What you need to do: Each line of the material should be set down exactly. Pictures are not part of the copy.

··· Data for this exercise ···

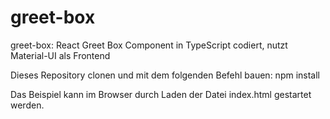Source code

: # greet-box
greet-box: React Greet Box Component in TypeScript codiert, nutzt Material-UI als Frontend

Dieses Repository clonen und mit dem folgenden Befehl bauen:
npm install

Das Beispiel kann im Browser durch Laden der Datei index.html gestartet werden.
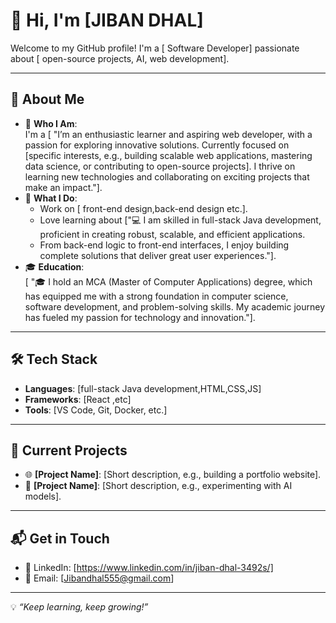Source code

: # 👋 Hi, I'm [JIBAN DHAL]  

Welcome to my GitHub profile! I'm a [ Software Developer] passionate about [ open-source projects, AI, web development].  

---

## 🚀 About Me  

- 🌟 **Who I Am**:  
  I'm a [ "I’m an enthusiastic learner and aspiring  web developer, with a passion for exploring innovative solutions. Currently focused on
   [specific interests, e.g., building scalable web applications, mastering data science, or contributing to open-source projects].
   I thrive on learning new technologies and collaborating on exciting projects that make an impact."].  
- 🎯 **What I Do**:  
  - Work on [ front-end design,back-end design etc.].  
  - Love learning about ["💻 I am skilled in full-stack Java development, proficient in creating robust, scalable, and efficient applications.
  -  From back-end logic to front-end interfaces, I enjoy building complete solutions that deliver great user experiences."].  
- 🎓 **Education**:  
  [ "🎓 I hold an MCA (Master of Computer Applications) degree, which has equipped me with a strong foundation in computer science, software development, and problem-solving skills.
   My academic journey has fueled my passion for technology and innovation."].  

---

## 🛠️ Tech Stack  

- **Languages**: [full-stack Java development,HTML,CSS,JS]  
- **Frameworks**: [React ,etc]  
- **Tools**: [VS Code, Git, Docker, etc.]  

---

## 📂 Current Projects  

- 🌐 **[Project Name]**: [Short description, e.g., building a portfolio website].  
- 🤖 **[Project Name]**: [Short description, e.g., experimenting with AI models].  

---
## 📬 Get in Touch  

- 💬 LinkedIn: [https://www.linkedin.com/in/jiban-dhal-3492s/]  
- 📧 Email: [Jibandhal555@gmail.com]  

---

💡 *“Keep learning, keep growing!”*  

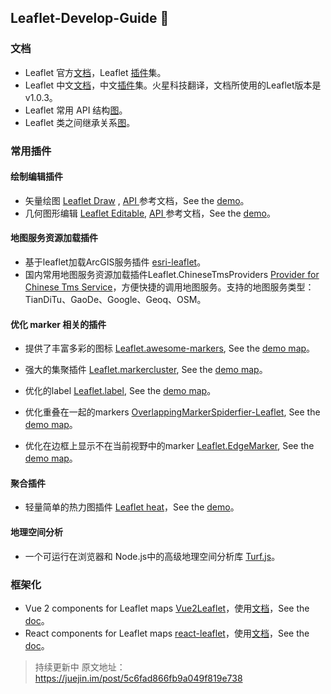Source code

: ## Leaflet-Develop-Guide 🍃

### 文档

- Leaflet 官方[文档](https://leafletjs.com/index.html)，Leaflet [插件](https://leafletjs.com/plugins.html)集。
- Leaflet 中文[文档](http://leaflet.marsgis.cn/go.html?id=13)，中文[插件](http://leaflet.marsgis.cn/go.html?id=14)集。火星科技翻译，文档所使用的Leaflet版本是 v1.0.3。
- Leaflet 常用 API 结构[图](https://github.com/liuvigongzuoshi/Leaflet_Demo/blob/master/tree/Leaflet%20API.png)。
- Leaflet 类之间继承关系[图](http://leaflet.marsgis.cn/forleaflet/examples/extending/class-diagram.html)。

### 常用插件

#### 绘制编辑插件

- 矢量绘图 [Leaflet Draw](https://github.com/Leaflet/Leaflet.draw) , [API ](https://leaflet.github.io/Leaflet.draw/docs/leaflet-draw-latest.html) 参考文档，See the [demo](https://leaflet.github.io/Leaflet.draw/docs/examples-0.7.x/full.html)。
- 几何图形编辑 [Leaflet Editable](https://github.com/Leaflet/Leaflet.Editable), [API ](http://leaflet.github.io/Leaflet.Editable/doc/api.html) 参考文档，See the [demo](http://leaflet.github.io/Leaflet.Editable/example/index.html)。

#### 地图服务资源加载插件
- 基于leaflet加载ArcGIS服务插件 [esri-leaflet](http://leaflet.marsgis.cn/forleaflet/plugins/esri-leaflet/api-reference/index.html)。
- 国内常用地图服务资源加载插件Leaflet.ChineseTmsProviders [Provider for Chinese Tms Service](https://github.com/htoooth/Leaflet.ChineseTmsProviders)，方便快捷的调用地图服务。支持的地图服务类型：TianDiTu、GaoDe、Google、Geoq、OSM。

#### 优化 marker 相关的插件
- 提供了丰富多彩的图标 [Leaflet.awesome-markers](https://github.com/lvoogdt/Leaflet.awesome-markers), See the [demo map](http://jsfiddle.net/VPzu4/92/)。

- 强大的集聚插件 [Leaflet.markercluster](https://github.com/Leaflet/Leaflet.markercluster), See the [demo map](https://leaflet.github.io/Leaflet.markercluster/example/marker-clustering-realworld.388.html)。

- 优化的label [Leaflet.label](https://github.com/Leaflet/Leaflet.label), See the [demo map](http://leaflet.github.io/Leaflet.label/)。

- 优化重叠在一起的markers [OverlappingMarkerSpiderfier-Leaflet](https://github.com/jawj/OverlappingMarkerSpiderfier-Leaflet), See the [demo map](http://jawj.github.io/OverlappingMarkerSpiderfier-Leaflet/demo.html)。

- 优化在边框上显示不在当前视野中的marker [Leaflet.EdgeMarker](https://github.com/ubergesundheit/Leaflet.EdgeMarker), See the [demo map](http://ubergesundheit.github.io/Leaflet.EdgeMarker/)。

#### 聚合插件

- 轻量简单的热力图插件 [Leaflet heat](https://github.com/Leaflet/Leaflet.heat)，See the [demo](http://leaflet.github.io/Leaflet.heat/demo/)。

#### 地理空间分析

- 一个可运行在浏览器和 Node.js中的高级地理空间分析库 [Turf.js](http://turfjs.org/)。

### 框架化

- Vue 2 components for Leaflet maps [Vue2Leaflet](https://github.com/KoRiGaN/Vue2Leaflet/)，使用[文档](https://korigan.github.io/Vue2Leaflet/#/)，See the [doc](https://korigan.github.io/Vue2Leaflet/#/)。
- React components for Leaflet maps [react-leaflet](https://github.com/PaulLeCam/react-leaflet)，使用[文档](https://react-leaflet.js.org/en/)，See the [doc](https://github.com/PaulLeCam/react-leaflet/tree/master/example)。

> 持续更新中  原文地址： https://juejin.im/post/5c6fad866fb9a049f819e738
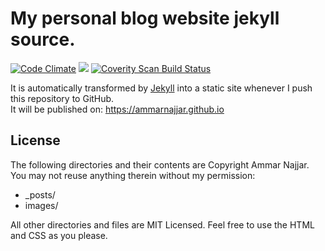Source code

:# My personal blog website jekyll source.

[![Code Climate](https://codeclimate.com/github/ammarnajjar/ammarnajjar.github.io/badges/gpa.svg)](https://codeclimate.com/github/ammarnajjar/ammarnajjar.github.io)
<a href="https://codeclimate.com/github/ammarnajjar/ammarnajjar.github.io"><img src="https://codeclimate.com/github/ammarnajjar/ammarnajjar.github.io/badges/issue_count.svg" /></a><!-- <a href="https://codeclimate.com/github/ammarnajjar/ammarnajjar.github.io/coverage"><img src="https://codeclimate.com/github/ammarnajjar/ammarnajjar.github.io/badges/coverage.svg" /></a> -->
<a href="https://scan.coverity.com/projects/ammarnajjar-ammarnajjar-github-io">
  <img alt="Coverity Scan Build Status"
       src="https://scan.coverity.com/projects/13460/badge.svg"/>
</a>

It is automatically transformed by [Jekyll](https://jekyllrb.com/) into a static site whenever I push this repository to GitHub.  
It will be published on: https://ammarnajjar.github.io

## License
The following directories and their contents are Copyright Ammar Najjar. You may not reuse anything therein without my permission:
- \_posts/
- images/

All other directories and files are MIT Licensed. Feel free to use the HTML and CSS as you please.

···

Result of the task:
Source code

: # greet-box
greet-box: React Greet Box Component in TypeScript codiert, nutzt Material-UI als Frontend

Dieses Repository clonen und mit dem folgenden Befehl bauen:
npm install

Das Beispiel kann im Browser durch Laden der Datei index.html gestartet werden.
Source code

: # 👋 Hi, I'm [JIBAN DHAL]  

Welcome to my GitHub profile! I'm a [ Software Developer] passionate about [ open-source projects, AI, web development].  

---

## 🚀 About Me  

- 🌟 **Who I Am**:  
  I'm a [ "I’m an enthusiastic learner and aspiring  web developer, with a passion for exploring innovative solutions. Currently focused on
   [specific interests, e.g., building scalable web applications, mastering data science, or contributing to open-source projects].
   I thrive on learning new technologies and collaborating on exciting projects that make an impact."].  
- 🎯 **What I Do**:  
  - Work on [ front-end design,back-end design etc.].  
  - Love learning about ["💻 I am skilled in full-stack Java development, proficient in creating robust, scalable, and efficient applications.
  -  From back-end logic to front-end interfaces, I enjoy building complete solutions that deliver great user experiences."].  
- 🎓 **Education**:  
  [ "🎓 I hold an MCA (Master of Computer Applications) degree, which has equipped me with a strong foundation in computer science, software development, and problem-solving skills.
   My academic journey has fueled my passion for technology and innovation."].  

---

## 🛠️ Tech Stack  

- **Languages**: [full-stack Java development,HTML,CSS,JS]  
- **Frameworks**: [React ,etc]  
- **Tools**: [VS Code, Git, Docker, etc.]  

---

## 📂 Current Projects  

- 🌐 **[Project Name]**: [Short description, e.g., building a portfolio website].  
- 🤖 **[Project Name]**: [Short description, e.g., experimenting with AI models].  

---
## 📬 Get in Touch  

- 💬 LinkedIn: [https://www.linkedin.com/in/jiban-dhal-3492s/]  
- 📧 Email: [Jibandhal555@gmail.com]  

---

💡 *“Keep learning, keep growing!”*  

Source code

: ## Leaflet-Develop-Guide 🍃

### 文档

- Leaflet 官方[文档](https://leafletjs.com/index.html)，Leaflet [插件](https://leafletjs.com/plugins.html)集。
- Leaflet 中文[文档](http://leaflet.marsgis.cn/go.html?id=13)，中文[插件](http://leaflet.marsgis.cn/go.html?id=14)集。火星科技翻译，文档所使用的Leaflet版本是 v1.0.3。
- Leaflet 常用 API 结构[图](https://github.com/liuvigongzuoshi/Leaflet_Demo/blob/master/tree/Leaflet%20API.png)。
- Leaflet 类之间继承关系[图](http://leaflet.marsgis.cn/forleaflet/examples/extending/class-diagram.html)。

### 常用插件

#### 绘制编辑插件

- 矢量绘图 [Leaflet Draw](https://github.com/Leaflet/Leaflet.draw) , [API ](https://leaflet.github.io/Leaflet.draw/docs/leaflet-draw-latest.html) 参考文档，See the [demo](https://leaflet.github.io/Leaflet.draw/docs/examples-0.7.x/full.html)。
- 几何图形编辑 [Leaflet Editable](https://github.com/Leaflet/Leaflet.Editable), [API ](http://leaflet.github.io/Leaflet.Editable/doc/api.html) 参考文档，See the [demo](http://leaflet.github.io/Leaflet.Editable/example/index.html)。

#### 地图服务资源加载插件
- 基于leaflet加载ArcGIS服务插件 [esri-leaflet](http://leaflet.marsgis.cn/forleaflet/plugins/esri-leaflet/api-reference/index.html)。
- 国内常用地图服务资源加载插件Leaflet.ChineseTmsProviders [Provider for Chinese Tms Service](https://github.com/htoooth/Leaflet.ChineseTmsProviders)，方便快捷的调用地图服务。支持的地图服务类型：TianDiTu、GaoDe、Google、Geoq、OSM。

#### 优化 marker 相关的插件
- 提供了丰富多彩的图标 [Leaflet.awesome-markers](https://github.com/lvoogdt/Leaflet.awesome-markers), See the [demo map](http://jsfiddle.net/VPzu4/92/)。

- 强大的集聚插件 [Leaflet.markercluster](https://github.com/Leaflet/Leaflet.markercluster), See the [demo map](https://leaflet.github.io/Leaflet.markercluster/example/marker-clustering-realworld.388.html)。

- 优化的label [Leaflet.label](https://github.com/Leaflet/Leaflet.label), See the [demo map](http://leaflet.github.io/Leaflet.label/)。

- 优化重叠在一起的markers [OverlappingMarkerSpiderfier-Leaflet](https://github.com/jawj/OverlappingMarkerSpiderfier-Leaflet), See the [demo map](http://jawj.github.io/OverlappingMarkerSpiderfier-Leaflet/demo.html)。

- 优化在边框上显示不在当前视野中的marker [Leaflet.EdgeMarker](https://github.com/ubergesundheit/Leaflet.EdgeMarker), See the [demo map](http://ubergesundheit.github.io/Leaflet.EdgeMarker/)。

#### 聚合插件

- 轻量简单的热力图插件 [Leaflet heat](https://github.com/Leaflet/Leaflet.heat)，See the [demo](http://leaflet.github.io/Leaflet.heat/demo/)。

#### 地理空间分析

- 一个可运行在浏览器和 Node.js中的高级地理空间分析库 [Turf.js](http://turfjs.org/)。

### 框架化

- Vue 2 components for Leaflet maps [Vue2Leaflet](https://github.com/KoRiGaN/Vue2Leaflet/)，使用[文档](https://korigan.github.io/Vue2Leaflet/#/)，See the [doc](https://korigan.github.io/Vue2Leaflet/#/)。
- React components for Leaflet maps [react-leaflet](https://github.com/PaulLeCam/react-leaflet)，使用[文档](https://react-leaflet.js.org/en/)，See the [doc](https://github.com/PaulLeCam/react-leaflet/tree/master/example)。

> 持续更新中  原文地址： https://juejin.im/post/5c6fad866fb9a049f819e738
Source code

:# My personal blog website jekyll source.

[![Code Climate](https://codeclimate.com/github/ammarnajjar/ammarnajjar.github.io/badges/gpa.svg)](https://codeclimate.com/github/ammarnajjar/ammarnajjar.github.io)
<a href="https://codeclimate.com/github/ammarnajjar/ammarnajjar.github.io"><img src="https://codeclimate.com/github/ammarnajjar/ammarnajjar.github.io/badges/issue_count.svg" /></a><!-- <a href="https://codeclimate.com/github/ammarnajjar/ammarnajjar.github.io/coverage"><img src="https://codeclimate.com/github/ammarnajjar/ammarnajjar.github.io/badges/coverage.svg" /></a> -->
<a href="https://scan.coverity.com/projects/ammarnajjar-ammarnajjar-github-io">
  <img alt="Coverity Scan Build Status"
       src="https://scan.coverity.com/projects/13460/badge.svg"/>
</a>

It is automatically transformed by [Jekyll](https://jekyllrb.com/) into a static site whenever I push this repository to GitHub.  
It will be published on: https://ammarnajjar.github.io

## License
The following directories and their contents are Copyright Ammar Najjar. You may not reuse anything therein without my permission:
- \_posts/
- images/

All other directories and files are MIT Licensed. Feel free to use the HTML and CSS as you please.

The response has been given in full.